IndexierenInkrementelle Indexierung — nur neue/geänderte Dateien.
Voll-IndexierenAlle Dateien neu indexieren (File-Hashes werden zurückgesetzt).
Pause / AbbrechenNur bei laufender Indexierung sichtbar.
LöschenEntfernt die Datenquelle und alle zugehörigen Daten (irreversibel).
Achtung: »Löschen« entfernt die Datenquelle vollständig aus allen 4 Datenschichten: Qdrant-Vektoren, Elasticsearch-Index, File-Hashes und Datenbank (inkl. Chunk-Zuordnungen und Embedding-Statistiken). Dieser Vorgang ist nicht umkehrbar.

Konnektor-Typen

Jeder Konnektor definiert sein eigenes Config-Schema. Die Felder werden im Create/Edit-Modal dynamisch anhand des gewählten Typs gerendert. Passwort-Felder (secret: true) werden AES-verschlüsselt gespeichert und im UI maskiert angezeigt (••••••••).

Lokal

Liest Dateien aus einem lokalen Verzeichnis auf dem KIara-Server.

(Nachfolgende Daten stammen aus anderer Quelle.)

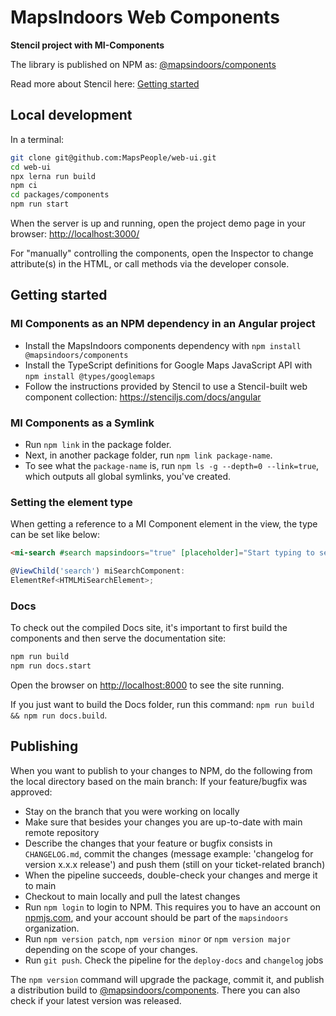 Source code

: 
# MapsIndoors Web Components

**Stencil project with MI-Components**

The library is published on NPM as: [@mapsindoors/components](https://www.npmjs.com/package/@mapsindoors/components)

Read more about Stencil here: [Getting started](https://stenciljs.com/docs/getting-started)

## Local development

In a terminal:

```bash
git clone git@github.com:MapsPeople/web-ui.git
cd web-ui
npx lerna run build
npm ci
cd packages/components
npm run start
```

When the server is up and running, open the project demo page in your browser:
<http://localhost:3000/>

For "manually" controlling the components, open the Inspector to change attribute(s) in the HTML, or call methods via the developer console.

## Getting started

### MI Components as an NPM dependency in an Angular project

- Install the MapsIndoors components dependency with `npm install @mapsindoors/components`
- Install the TypeScript definitions for Google Maps JavaScript API with `npm install @types/googlemaps`
- Follow the instructions provided by Stencil to use a Stencil-built web component collection: <https://stenciljs.com/docs/angular>

### MI Components as a Symlink

- Run `npm link` in the package folder.
- Next, in another package folder, run `npm link package-name`.
- To see what the `package-name` is, run `npm ls -g --depth=0 --link=true`, which outputs all global symlinks, you've created.

### Setting the element type

When getting a reference to a MI Component element in the view, the type can be set like below:

```html
<mi-search #search mapsindoors="true" [placeholder]="Start typing to search..."></mi-search>
```

```TypeScript
@ViewChild('search') miSearchComponent:
ElementRef<HTMLMiSearchElement>;
```

### Docs

To check out the compiled Docs site, it's important to first build the components and then serve the documentation site:

```bash
npm run build
npm run docs.start
```

Open the browser on <http://localhost:8000> to see the site running.

If you just want to build the Docs folder, run this command: `npm run build && npm run docs.build`.

## Publishing

When you want to publish to your changes to NPM, do the following from the local directory based on the main branch:
If your feature/bugfix was approved:

- Stay on the branch that you were working on locally
- Make sure that besides your changes you are up-to-date with main remote repository
- Describe the changes that your feature or bugfix consists in `CHANGELOG.md`, commit the changes (message example: 'changelog for version x.x.x release') and push them (still on your ticket-related branch)
- When the pipeline succeeds, double-check your changes and merge it to main
- Checkout to main locally and pull the latest changes
- Run `npm login` to login to NPM. This requires you to have an account on [npmjs.com](https://www.npmjs.com), and your account should be part of the `mapsindoors` organization.
- Run `npm version patch`, `npm version minor` or `npm version major` depending on the scope of your changes.
- Run `git push`. Check the pipeline for the `deploy-docs` and `changelog` jobs

The `npm version` command will upgrade the package, commit it, and publish a distribution build to [@mapsindoors/components](https://www.npmjs.com/package/@mapsindoors/components).
There you can also check if your latest version was released.
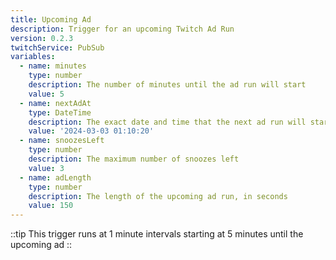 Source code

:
 ```yaml
---
title: Upcoming Ad
description: Trigger for an upcoming Twitch Ad Run
version: 0.2.3
twitchService: PubSub
variables:
  - name: minutes
    type: number
    description: The number of minutes until the ad run will start
    value: 5
  - name: nextAdAt
    type: DateTime
    description: The exact date and time that the next ad run will start
    value: '2024-03-03 01:10:20'
  - name: snoozesLeft
    type: number
    description: The maximum number of snoozes left
    value: 3
  - name: adLength
    type: number
    description: The length of the upcoming ad run, in seconds
    value: 150
---
```


::tip
This trigger runs at 1 minute intervals starting at 5 minutes until the upcoming ad
:: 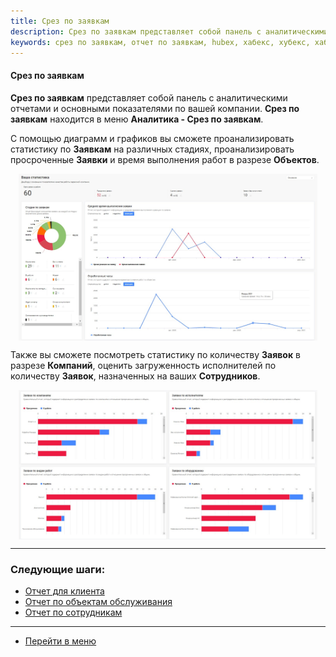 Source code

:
 ```yaml
---
title: Срез по заявкам
description: Срез по заявкам представляет собой панель с аналитическими отчетами и основными показателями по вашей компании. Срез по заявкам находится в меню Аналитика - Срез по заявкам. С помощью диаграмм и графиков вы сможете проанализировать статистику по Заявкам на различных стадиях.
keywords: срез по заявкам, отчет по заявкам, hubex, хабекс, хубекс, хабикс
---
```


#### Срез по заявкам

<html>
<meta charset="utf-8">

</html>
<body>
<p><strong>Срез по заявкам</strong> представляет собой панель с аналитическими отчетами и основными показателями по вашей компании. <strong>Срез по заявкам</strong> находится в меню
    <strong>Аналитика - Срез по заявкам</strong>.</p>
<p>С помощью диаграмм и графиков вы сможете проанализировать статистику по <strong>Заявкам</strong> на различных стадиях, проанализировать просроченные <strong>Заявки</strong> и время выполнения работ в разрезе <strong>Объектов</strong>.
   </p>

<div>
    <img style="margin: 0 auto; display: block; max-width: 95%;"
         src="/attachments/images/FAQ/USER/TicketsReport/Report1.jpg"/>
</div>
<p> Также вы сможете посмотреть статистику по количеству <strong>Заявок</strong> в разрезе <strong>Компаний</strong>, оценить загруженность исполнителей по
    количеству <strong>Заявок</strong>, назначенных на ваших <strong>Сотрудников</strong>.</p>
<p><div>
    <img style="margin: 0 auto; display: block; max-width: 95%;"
         src="/attachments/images/FAQ/USER/TicketsReport/Report2.jpg"/>
</div>
</p>

</body>


___
### Следующие шаги:
- [Отчет для клиента](./ClientsAnalytics.md)
- [Отчет по объектам обслуживания](./ObjectsAnalytics.md)
- [Отчет по сотрудникам](./EngineersAnalytics.md)

___
- [Перейти в меню](http://wiki.hubex.ru)
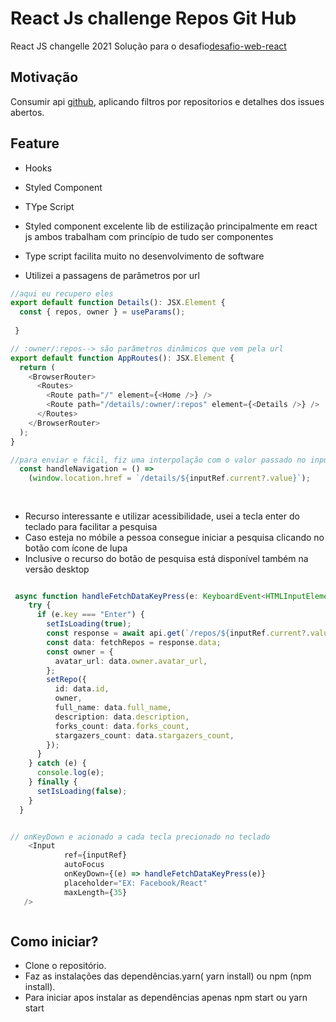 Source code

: # React Js challenge Repos Git Hub
React JS changelle 2021
Solução para o desafio[desafio-web-react](https://github.com/nolifretes/Desafio-WEB-React)


##  Motivação
Consumir api [github](https://docs.github.com/pt/rest/reference/repos), aplicando filtros por repositorios e detalhes dos issues abertos.</br>

##


## Feature
- Hooks
- Styled Component
- TYpe Script

- Styled component excelente lib de estilização principalmente em react js ambos trabalham com princípio de  tudo ser componentes
- Type script facilita muito no desenvolvimento de software
- Utilizei a passagens de parâmetros por url

``` typescript
//aqui eu recupero eles
export default function Details(): JSX.Element {
  const { repos, owner } = useParams();
  
 } 

// :owner/:repos--> são parâmetros dinâmicos que vem pela url
export default function AppRoutes(): JSX.Element {
  return (
    <BrowserRouter>
      <Routes>
        <Route path="/" element={<Home />} />
        <Route path="/details/:owner/:repos" element={<Details />} />
      </Routes>
    </BrowserRouter>
  );
}

//para enviar e fácil, fiz uma interpolação com o valor passado no input
  const handleNavigation = () =>
    (window.location.href = `/details/${inputRef.current?.value}`);



```

##

- Recurso interessante e utilizar acessibilidade, usei a tecla enter do teclado para facilitar a pesquisa
- Caso esteja no móbile a pessoa consegue iniciar a pesquisa clicando no botão com ícone de lupa
- Inclusive o recurso do botão de pesquisa está disponível também na versão desktop

```  typescript

 async function handleFetchDataKeyPress(e: KeyboardEvent<HTMLInputElement>) {
    try {
      if (e.key === "Enter") {
        setIsLoading(true);
        const response = await api.get(`/repos/${inputRef.current?.value}`);
        const data: fetchRepos = response.data;
        const owner = {
          avatar_url: data.owner.avatar_url,
        };
        setRepo({
          id: data.id,
          owner,
          full_name: data.full_name,
          description: data.description,
          forks_count: data.forks_count,
          stargazers_count: data.stargazers_count,
        });
      }
    } catch (e) {
      console.log(e);
    } finally {
      setIsLoading(false);
    }
  }


// onKeyDown e acionado a cada tecla precionado no teclado
    <Input
            ref={inputRef}
            autoFocus
            onKeyDown={(e) => handleFetchDataKeyPress(e)}
            placeholder="EX: Facebook/React"
            maxLength={35}
   />



```

## Como iniciar?
- Clone o repositório.
- Faz as instalações das dependências.yarn( yarn install) ou npm (npm install).
- Para iniciar apos instalar as dependências apenas npm start ou yarn start


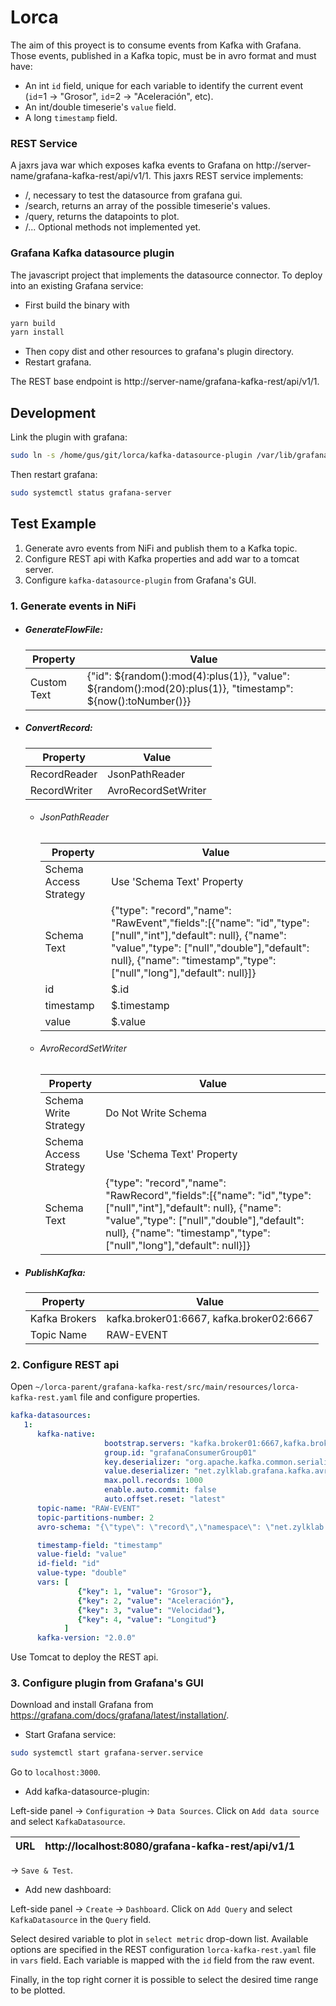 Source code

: # Lorca

The aim of this proyect is to consume events from Kafka with Grafana. Those events, published in a Kafka topic, must be in avro format and must have:

 * An int ```id``` field, unique for each variable to identify the current event (```id```=1 -> "Grosor", ```id```=2 -> "Aceleración", etc).
 * An int/double timeserie's ```value``` field.
 * A long ```timestamp``` field.

### REST Service

A jaxrs java war which exposes kafka events to Grafana on http://server-name/grafana-kafka-rest/api/v1/1. This jaxrs REST service implements:

 * /, necessary to test the datasource from grafana gui.
 * /search, returns an array of the possible timeserie's values.
 * /query, returns the datapoints to plot.
 * /... Optional methods not implemented yet.

### Grafana Kafka datasource plugin

The javascript project that implements the datasource connector. To deploy into an existing Grafana service:

 * First build the binary with
 ```bash
 yarn build
 yarn install
 ```
 * Then copy dist and other resources to grafana's plugin directory.
 * Restart grafana.

The REST base endpoint is http://server-name/grafana-kafka-rest/api/v1/1.

## Development

Link the plugin with grafana:

```bash
sudo ln -s /home/gus/git/lorca/kafka-datasource-plugin /var/lib/grafana/plugins/kafka-datasource-plugin
```

Then restart grafana:

```bash
sudo systemctl status grafana-server
```

## Test Example

1. Generate avro events from NiFi and publish them to a Kafka topic.
2. Configure REST api with Kafka properties and add war to a tomcat server.
3. Configure ```kafka-datasource-plugin``` from Grafana's GUI.

### 1. Generate events in NiFi

 * #####  GenerateFlowFile:

    Property | Value
    --- | ---
    Custom Text | {"id": ${random():mod(4):plus(1)}, "value": ${random():mod(20):plus(1)}, "timestamp": ${now():toNumber()}}

 * ##### ConvertRecord:

    Property | Value
    --- | ---
    RecordReader | JsonPathReader
    RecordWriter | AvroRecordSetWriter

    - ###### JsonPathReader

      Property | Value
      --- | ---
      Schema Access Strategy | Use 'Schema Text' Property
      Schema Text | {"type": "record","name": "RawEvent","fields":[{"name": "id","type": ["null","int"],"default": null}, {"name": "value","type": ["null","double"],"default": null}, {"name": "timestamp","type": ["null","long"],"default": null}]}
      id | $.id
      timestamp | $.timestamp
      value | $.value

    - ###### AvroRecordSetWriter

      Property | Value
      --- | ---
      Schema Write Strategy | Do Not Write Schema
      Schema Access Strategy | Use 'Schema Text' Property
      Schema Text | {"type": "record","name": "RawRecord","fields":[{"name": "id","type": ["null","int"],"default": null}, {"name": "value","type": ["null","double"],"default": null}, {"name": "timestamp","type": ["null","long"],"default": null}]}

 * ##### PublishKafka:

    Property | Value
    --- | ---
    Kafka Brokers | kafka.broker01:6667, kafka.broker02:6667
    Topic Name | RAW-EVENT

### 2. Configure REST api

Open ```~/lorca-parent/grafana-kafka-rest/src/main/resources/lorca-kafka-rest.yaml``` file and configure properties.

```yaml
kafka-datasources:
   1:
      kafka-native:
                     bootstrap.servers: "kafka.broker01:6667,kafka.broker02:6667"
                     group.id: "grafanaConsumerGroup01"
                     key.deserializer: "org.apache.kafka.common.serialization.StringDeserializer"
                     value.deserializer: "net.zylklab.grafana.kafka.avro.AvroRawEventDeserializer"
                     max.poll.records: 1000
                     enable.auto.commit: false
                     auto.offset.reset: "latest"
      topic-name: "RAW-EVENT"
      topic-partitions-number: 2
      avro-schema: "{\"type\": \"record\",\"namespace\": \"net.zylklab.grafana.kafka.avro.auto\",\"name\": \"EventRecord\",\"fields\":[{\"name\": \"id\",\"type\": [\"null\",\"int\"], \"default\": null},{\"name\": \"value\", \"type\": [\"null\",\"double\"], \"default\": null},{\"name\": \"timestamp\", \"type\": [\"null\",\"long\"], \"default\": null}]}"

      timestamp-field: "timestamp"
      value-field: "value"
      id-field: "id"
      value-type: "double"
      vars: [
               {"key": 1, "value": "Grosor"},
               {"key": 2, "value": "Aceleración"},
               {"key": 3, "value": "Velocidad"},
               {"key": 4, "value": "Longitud"}
            ]
      kafka-version: "2.0.0"
```

Use Tomcat to deploy the REST api.

### 3. Configure plugin from Grafana's GUI

Download and install Grafana from https://grafana.com/docs/grafana/latest/installation/.

 * Start Grafana service:

  ```bash
  sudo systemctl start grafana-server.service
  ```
  Go to ```localhost:3000```.

 * Add kafka-datasource-plugin:

  Left-side panel -> ```Configuration``` -> ```Data Sources```. Click on ```Add data source``` and select ```KafkaDatasource```.

  URL | http://localhost:8080/grafana-kafka-rest/api/v1/1
  --- | ---

  -> ```Save & Test```.

 * Add new dashboard:

  Left-side panel -> ```Create``` -> ```Dashboard```.
  Click on ```Add Query``` and select ```KafkaDatasource``` in the ```Query``` field.

  Select desired variable to plot in ```select metric``` drop-down list. Available options are specified in the REST configuration ```lorca-kafka-rest.yaml``` file in ```vars``` field. Each variable is mapped with the ```id``` field from the raw event.

  Finally, in the top right corner it is possible to select the desired time range to be plotted.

FeldTypPflichtBeschreibungEmpfehlung
path Text Nein Absoluter Pfad zum Verzeichnis. Leer = globaler Pfad aus kiara.yaml. Immer einen expliziten Pfad angeben — so ist die Datenquelle unabhängig von der globalen Config. Beispiel: /data/dokumente/technik
Tipp: Der KIara-Prozess (User kiara) braucht Leserechte auf das Verzeichnis. Prüfen mit: sudo -u kiara ls /data/dokumente/technik

SMB-Freigabe

Verbindet sich mit Windows-Dateifreigaben (SMB/CIFS). Unterstützt Domain-Authentifizierung.

FeldTypPflichtStandardBeschreibungEmpfehlung
server Text Ja Hostname oder IP des Fileservers. Hostname bevorzugen (fileserver.firma.local).
share Text Ja Name der Freigabe (ohne führenden Backslash). Beispiel: Documents, Abteilungen$
username Text Nein Windows-Benutzername für die Authentifizierung. Dedizierten Service-Account verwenden (z.B. svc-kiara-read).
password Passwort Nein Passwort. Wird AES-verschlüsselt gespeichert. Leer lassen bei Edit = bestehendes Passwort beibehalten.
domain Text Nein Windows-Domäne für die Authentifizierung. Beispiel: FIRMA (NetBIOS-Name) oder firma.local (FQDN).
sub_path Text + Browse Nein Unterverzeichnis innerhalb der Freigabe. Browse-Button verfügbar. Nützlich um nur einen Teilbereich einer großen Freigabe zu indexieren.
Tipp: Der Browse-Button neben sub_path zeigt den Verzeichnisinhalt der Freigabe live an. Dafür müssen Server, Freigabe und Credentials bereits eingetragen sein.

WebDAV

Verbindet sich mit WebDAV-Servern (z.B. Nextcloud, ownCloud, SharePoint).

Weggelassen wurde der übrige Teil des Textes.